When I was in fifth grade, dad announced he was buying a yacht and taking us kids out of school to sail us around the world for a year.

Mother paced the floor and wrung her hands. She didn't swim.

We kids eagerly went with dad shopping around for our new sailing home. 

Ultimately, mom won out. Teaching 5 kids on a small boat their school lessons without being able to dispatch us to run around the property like she had all these years, was unthinkable.

Still, the sailing bug was in our minds and especially Scott, who began rafting on the Shenandoah as an adolescent, diving on the public pool's diving team as a teen, and scuba diving as a young adult. He was in love with the ocean and wanted to be an oceanographer.

When I was in high school and Scott was in college, life had us resituating from Fairfax, Virginia to Scottsdale, Arizona because of dad's heart condition. One day, while working together on the addition to the house, dad had a fatal heart attack.

A week after dad's death, I was watching the launch of Scott's viking ship on the swimming pool. His expression showed exhaustion and skepticism. He studied the boat as the rigged vessel began to sink in the miserable small swimming pool.  

I had to turn away from the symbolism and his utter resolve on his face to mourn the dream, as well.

Deciding his dreams were not to be. Scott turned to the bottle. By the age of 43 he died of cirrhosis. 

Instead of chasing that dream, he let his grief for father become the grief of his dreams. The overwhelming hopelessness led to self medication. He was too numb to know or even care about the loss of dad or the abandoning of his dreams.

There are two directions we can go with loss. 

HOPELESS: Some folks won't celebrate Christmas because mother loved it so much and she's now gone. The season holds no excitement. But, what is missing in the equation is that mother instilled a love of the holiday. There would be no greater way to honor her than to celebrate full force and feel the excitement she felt. She spent a lifetime making you fall in love with it. 

DETERMINED: When my father died, the message to me was that he wouldn't be there to kick me in the pants, take me to dance rehearsels, watch me twirl a flag on the football field, or listen to me read play scripts. 

Whatever I wanted out of my life, whatever were my dreams, I had to take on his roles as both initiator and cheerleader. 

I had to sign up, go to the activity, and see it through. Dad saw potential in me. It was up to me to see it too. 

I started into modeling and pageants that I had long talked about and it made me smile to think how proud dad would be. 

Dad always wanted to publish a book. I eventually published two dozen. Dad wanted to write a script. My scripts are being made into television show episodes. He loved to public speak and help people and that has been a lifelong passion and commitment of mine. 

As the baby of the family, my older siblings taught me much about how to live life and even how not to live life.
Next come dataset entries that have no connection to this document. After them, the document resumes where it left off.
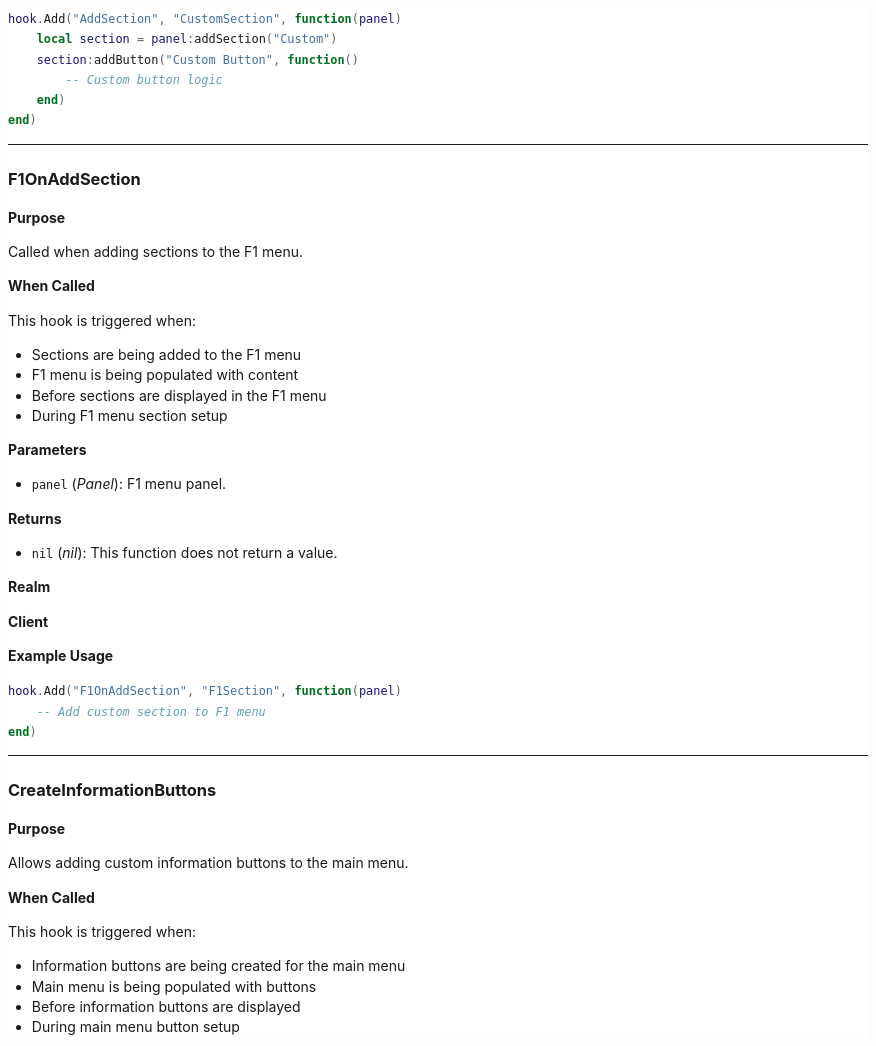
 ```lua
hook.Add("AddSection", "CustomSection", function(panel)
    local section = panel:addSection("Custom")
    section:addButton("Custom Button", function()
        -- Custom button logic
    end)
end)
```

---

### F1OnAddSection

**Purpose**

Called when adding sections to the F1 menu.

**When Called**

This hook is triggered when:
- Sections are being added to the F1 menu
- F1 menu is being populated with content
- Before sections are displayed in the F1 menu
- During F1 menu section setup

**Parameters**

* `panel` (*Panel*): F1 menu panel.

**Returns**

* `nil` (*nil*): This function does not return a value.

**Realm**

**Client**

**Example Usage**

```lua
hook.Add("F1OnAddSection", "F1Section", function(panel)
    -- Add custom section to F1 menu
end)
```

---

### CreateInformationButtons

**Purpose**

Allows adding custom information buttons to the main menu.

**When Called**

This hook is triggered when:
- Information buttons are being created for the main menu
- Main menu is being populated with buttons
- Before information buttons are displayed
- During main menu button setup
That day Scott's boat sank, I knew his light went out with dad's. 

For me, dad's last breath blew on the light of my dreams and made it ignite. 

And this is how death tests at our dreams. It can be a sinking point or a launching point. And that depends on our ability to keep the dreams alive, for our loved one, and for our very soul. 

Dreams that were yours are now "ours." 

Each year, I like to update my dad in my own way.  It's been 41 years but fathers are timeless and irreplaceable. 

"Dear dad, this year I (published a book, took a trip, was on a podcast, helped a friend, signed a deal, learned a new subject, prayed daily, gave a speech, wrote a script)...lived OUR dream for me." 

And as I now represent my mother, father, sister and brother in Heaven, my dreams are even more precious to fulfill as they didn't get to complete theirs. All these souls rooting for me need me to continue the team's dream for me. 

After all, if they take the quarterback off the field during the game, the players don't exit the field. They play twice as hard for their injured teammate.





Comments

  1. I just Love this Sharon. So inspirational and true. We must go on for the team.